> _Work task_: Only the pictures are to be left out, and the rest of the entries should be reproduced exactly.

> _Records provided_:

···

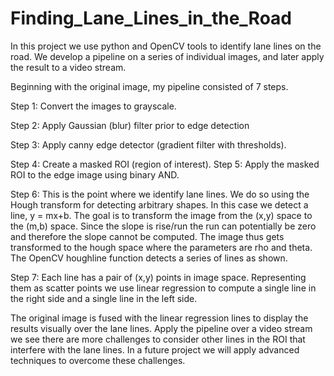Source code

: # Finding_Lane_Lines_in_the_Road
In this project we use python and OpenCV tools to identify lane lines on the road. We develop a pipeline on a series of individual images, and later apply the result to a video stream.


Beginning with the original image, my pipeline consisted of 7 steps.

Step 1:  Convert the images to grayscale.


Step 2: Apply Gaussian (blur) filter prior to edge detection

Step 3: Apply canny edge detector (gradient filter with thresholds).


Step 4: Create a masked ROI (region of interest).
Step 5: Apply the masked ROI to the edge image using binary AND.


Step 6: This is the point where we identify lane lines. We do so using the Hough transform for detecting arbitrary shapes. In this case we detect a line, y = mx+b. The goal is to transform the image from the (x,y) space to the (m,b) space. Since the slope is rise/run the run can potentially be zero and therefore the slope cannot be computed. The image thus gets transformed to the hough space where the parameters are rho and theta.
The OpenCV houghline function detects a series of lines as shown.

Step 7: Each line has a pair of (x,y) points in image space. Representing them as scatter points we use linear regression to compute a single line in the right side and a single line in the left side.


The original image is fused with the linear regression lines to display the results visually over the lane lines. Apply the pipeline over a video stream we see there are more challenges to consider other lines in the ROI that interfere with the lane lines. In a future project we will apply advanced techniques to overcome these challenges.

···

> _Your response_:
Source code

: # Finding_Lane_Lines_in_the_Road
In this project we use python and OpenCV tools to identify lane lines on the road. We develop a pipeline on a series of individual images, and later apply the result to a video stream.


Beginning with the original image, my pipeline consisted of 7 steps.

Step 1:  Convert the images to grayscale.


Step 2: Apply Gaussian (blur) filter prior to edge detection

Step 3: Apply canny edge detector (gradient filter with thresholds).


Step 4: Create a masked ROI (region of interest).
Step 5: Apply the masked ROI to the edge image using binary AND.


Step 6: This is the point where we identify lane lines. We do so using the Hough transform for detecting arbitrary shapes. In this case we detect a line, y = mx+b. The goal is to transform the image from the (x,y) space to the (m,b) space. Since the slope is rise/run the run can potentially be zero and therefore the slope cannot be computed. The image thus gets transformed to the hough space where the parameters are rho and theta.
The OpenCV houghline function detects a series of lines as shown.

Step 7: Each line has a pair of (x,y) points in image space. Representing them as scatter points we use linear regression to compute a single line in the right side and a single line in the left side.


The original image is fused with the linear regression lines to display the results visually over the lane lines. Apply the pipeline over a video stream we see there are more challenges to consider other lines in the ROI that interfere with the lane lines. In a future project we will apply advanced techniques to overcome these challenges.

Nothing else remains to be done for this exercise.